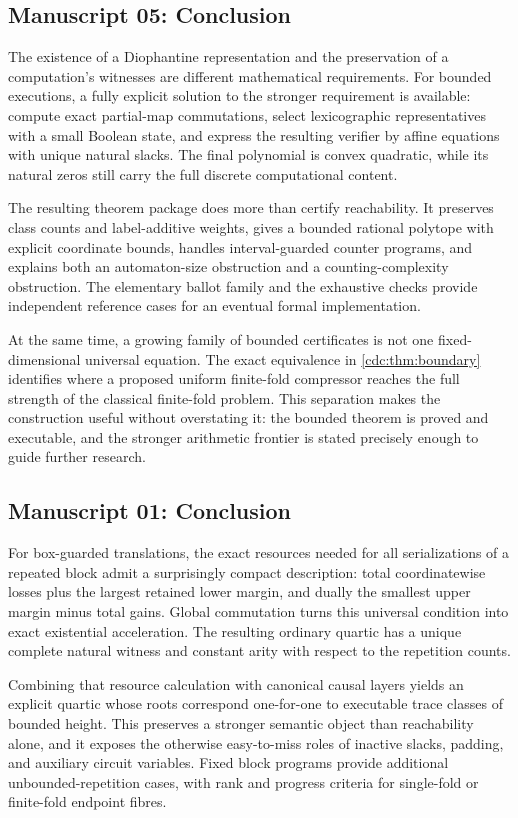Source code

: \documentclass[11pt,a4paper]{article}
\theoremstyle{definition}
\theoremstyle{remark}
\begin{document}
\subsection{Manuscript 05: Conclusion}
The existence of a Diophantine representation and the preservation of a computation's witnesses are different mathematical requirements. For bounded executions, a fully explicit solution to the stronger requirement is available: compute exact partial-map commutations, select lexicographic representatives with a small Boolean state, and express the resulting verifier by affine equations with unique natural slacks. The final polynomial is convex quadratic, while its natural zeros still carry the full discrete computational content.

The resulting theorem package does more than certify reachability. It preserves class counts and label-additive weights, gives a bounded rational polytope with explicit coordinate bounds, handles interval-guarded counter programs, and explains both an automaton-size obstruction and a counting-complexity obstruction. The elementary ballot family and the exhaustive checks provide independent reference cases for an eventual formal implementation.

At the same time, a growing family of bounded certificates is not one fixed-dimensional universal equation. The exact equivalence in \cref{cdc:thm:boundary} identifies where a proposed uniform finite-fold compressor reaches the full strength of the classical finite-fold problem. This separation makes the construction useful without overstating it: the bounded theorem is proved and executable, and the stronger arithmetic frontier is stated precisely enough to guide further research.


\subsection{Manuscript 01: Conclusion}
For box-guarded translations, the exact resources needed for all serializations of a repeated block admit a surprisingly compact description: total coordinatewise losses plus the largest retained lower margin, and dually the smallest upper margin minus total gains. Global commutation turns this universal condition into exact existential acceleration. The resulting ordinary quartic has a unique complete natural witness and constant arity with respect to the repetition counts.

Combining that resource calculation with canonical causal layers yields an explicit quartic whose roots correspond one-for-one to executable trace classes of bounded height. This preserves a stronger semantic object than reachability alone, and it exposes the otherwise easy-to-miss roles of inactive slacks, padding, and auxiliary circuit variables. Fixed block programs provide additional unbounded-repetition cases, with rank and progress criteria for single-fold or finite-fold endpoint fibres.
\end{document}
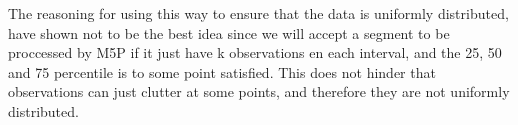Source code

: The reasoning for using this way to ensure that the data is uniformly distributed, have shown not to be the best idea since we will accept a segment to be proccessed by M5P if it just have k observations en each interval, and the 25, 50 and 75 percentile is to some point satisfied. This does not hinder that observations can just clutter at some points, and therefore they are not uniformly distributed.

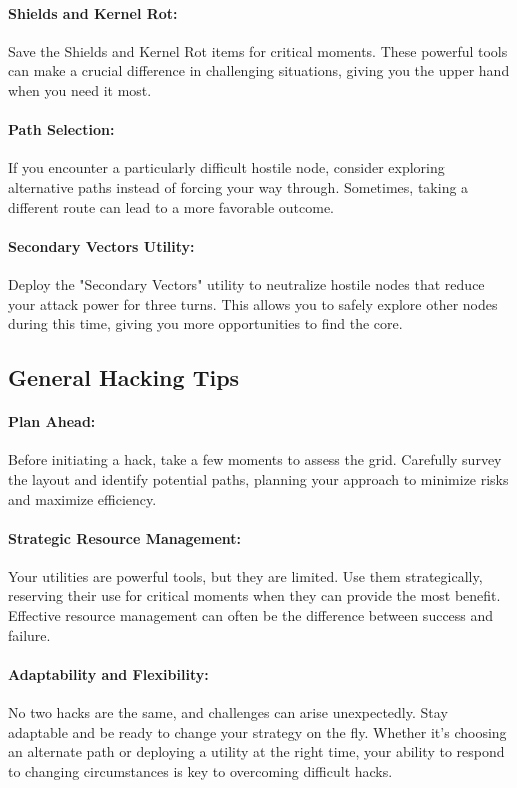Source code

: \documentclass[a4paper,12pt]{report}
\begin{document}
\paragraph{Shields and Kernel Rot:} Save the Shields and Kernel Rot items for critical moments. These powerful tools can make a crucial difference in challenging situations, giving you the upper hand when you need it most.

\paragraph{Path Selection:} If you encounter a particularly difficult hostile node, consider exploring alternative paths instead of forcing your way through. Sometimes, taking a different route can lead to a more favorable outcome.

\paragraph{Secondary Vectors Utility:} Deploy the "Secondary Vectors" utility to neutralize hostile nodes that reduce your attack power for three turns. This allows you to safely explore other nodes during this time, giving you more opportunities to find the core.

\subsection{General Hacking Tips}

\paragraph{Plan Ahead:} Before initiating a hack, take a few moments to assess the grid. Carefully survey the layout and identify potential paths, planning your approach to minimize risks and maximize efficiency.

\paragraph{Strategic Resource Management:} Your utilities are powerful tools, but they are limited. Use them strategically, reserving their use for critical moments when they can provide the most benefit. Effective resource management can often be the difference between success and failure.

\paragraph{Adaptability and Flexibility:} No two hacks are the same, and challenges can arise unexpectedly. Stay adaptable and be ready to change your strategy on the fly. Whether it's choosing an alternate path or deploying a utility at the right time, your ability to respond to changing circumstances is key to overcoming difficult hacks.
\end{document}
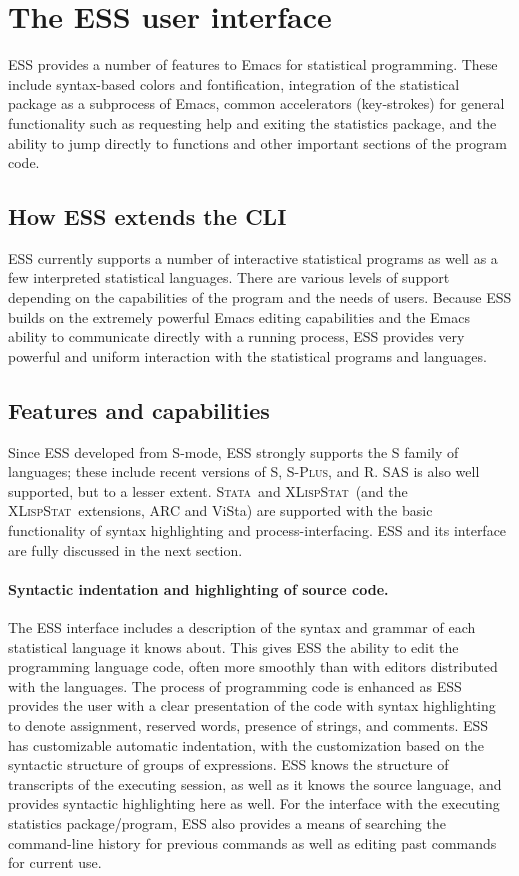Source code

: \documentclass{article}
\newcommand*{\Splus}{\textsc{S-Plus}}
\newcommand*{\XLispStat}{\textsc{XLispStat}}
\newcommand*{\Stata}{\textsc{Stata}}
\begin{document}
\section{The ESS user interface}
\label{sec:ESS}

ESS provides a number of features to Emacs for statistical
programming.  These include syntax-based colors and fontification,
integration of the statistical package as a subprocess of Emacs,
common accelerators (key-strokes) for general functionality such as
requesting help and exiting the statistics package, and the ability to
jump directly to functions and other important sections of the
program code.

\subsection{How ESS extends the CLI}
\label{sec:ESS:UI}

ESS currently supports a number of interactive statistical programs as
well as a few interpreted statistical languages.  There are various
levels of support depending on the capabilities of the program and the
needs of users.  Because ESS builds on the extremely powerful Emacs
editing capabilities and the Emacs ability to communicate directly
with a running process, ESS provides very powerful and uniform
interaction with the statistical programs and languages.

\subsection{Features and capabilities}
\label{sec:ESS:features}

Since ESS developed from S-mode, ESS strongly supports the S family of
languages; these include recent versions of S, \Splus, and R.  SAS is
also well supported, but to a lesser extent.  \Stata\ and \XLispStat\ 
(and the \XLispStat\ extensions, ARC and ViSta) are supported with the
basic functionality of syntax highlighting and process-interfacing.
ESS and its interface are fully discussed in the next section.

\paragraph{Syntactic indentation and highlighting of source code.}
The ESS interface includes a description of the syntax and grammar of
each statistical language it knows about.  This gives ESS the ability
to edit the programming language code, often more smoothly than with
editors distributed with the languages.  The process of programming
code is enhanced as ESS provides the user with a clear presentation of
the code with syntax highlighting to denote assignment, reserved
words, presence of strings, and comments.  ESS has customizable
automatic indentation, with the customization based on the syntactic
structure of groups of expressions.  ESS knows the structure of
transcripts of the executing session, as well as it knows the source
language, and provides syntactic highlighting here as well.  For the
interface with the executing statistics package/program, ESS also
provides a means of searching the command-line history for previous
commands as well as editing past commands for current use.
\end{document}
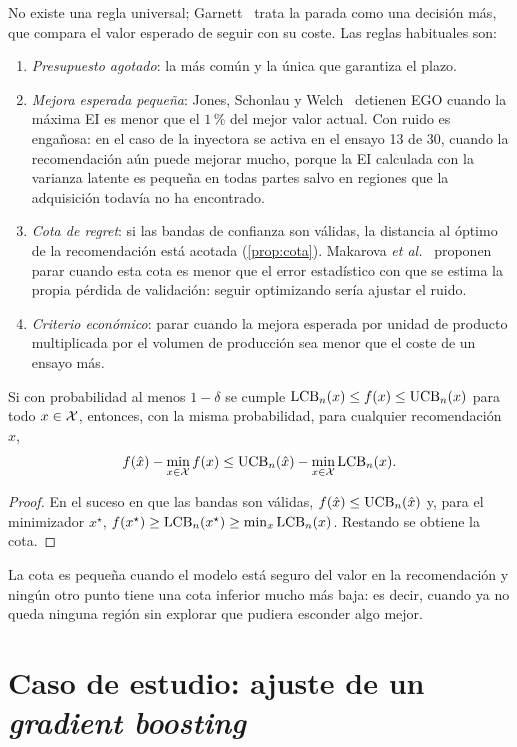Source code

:No existe una regla universal; Garnett~\cite[§5.4 y §9.3]{garnett} trata la parada como una decisión más, que compara el valor esperado de seguir con su coste. Las reglas habituales son:
\begin{enumerate}
  \item \emph{Presupuesto agotado}: la más común y la única que garantiza el plazo.
  \item \emph{Mejora esperada pequeña}: Jones, Schonlau y Welch~\cite[§4.2]{jones} detienen EGO cuando la máxima EI es menor que el $1\,\%$ del mejor valor actual. Con ruido es engañosa: en el caso de la inyectora se activa en el ensayo 13 de 30, cuando la recomendación aún puede mejorar mucho, porque la EI calculada con la varianza latente es pequeña en todas partes salvo en regiones que la adquisición todavía no ha encontrado.
  \item \emph{Cota de regret}: si las bandas de confianza son válidas, la distancia al óptimo de la recomendación está acotada (\cref{prop:cota}). Makarova \emph{et al.}~\cite{makarova} proponen parar cuando esta cota es menor que el error estadístico con que se estima la propia pérdida de validación: seguir optimizando sería ajustar el ruido.
  \item \emph{Criterio económico}: parar cuando la mejora esperada por unidad de producto multiplicada por el volumen de producción sea menor que el coste de un ensayo más.
\end{enumerate}

\begin{proposicion}\label{prop:cota}
Si con probabilidad al menos $1-\delta$ se cumple $\LCB_n(x)\le f(x)\le\UCB_n(x)$ para todo $x\in\X$, entonces, con la misma probabilidad, para cualquier recomendación $\hat x$,
\[
f(\hat x)-\min_{x\in\X}f(x)\le\UCB_n(\hat x)-\min_{x\in\X}\LCB_n(x).
\]
\end{proposicion}

\begin{proof}
En el suceso en que las bandas son válidas, $f(\hat x)\le\UCB_n(\hat x)$ y, para el minimizador $x^\star$, $f(x^\star)\ge\LCB_n(x^\star)\ge\min_x\LCB_n(x)$. Restando se obtiene la cota.
\end{proof}

La cota es pequeña cuando el modelo está seguro del valor en la recomendación y ningún otro punto tiene una cota inferior mucho más baja: es decir, cuando ya no queda ninguna región sin explorar que pudiera esconder algo mejor.

\section{Caso de estudio: ajuste de un \emph{gradient boosting}}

* AIM OF THE TASK
Reply with the number of lines in the preceding entries that contain "article", and no other words.

* ANSWER SPACE
2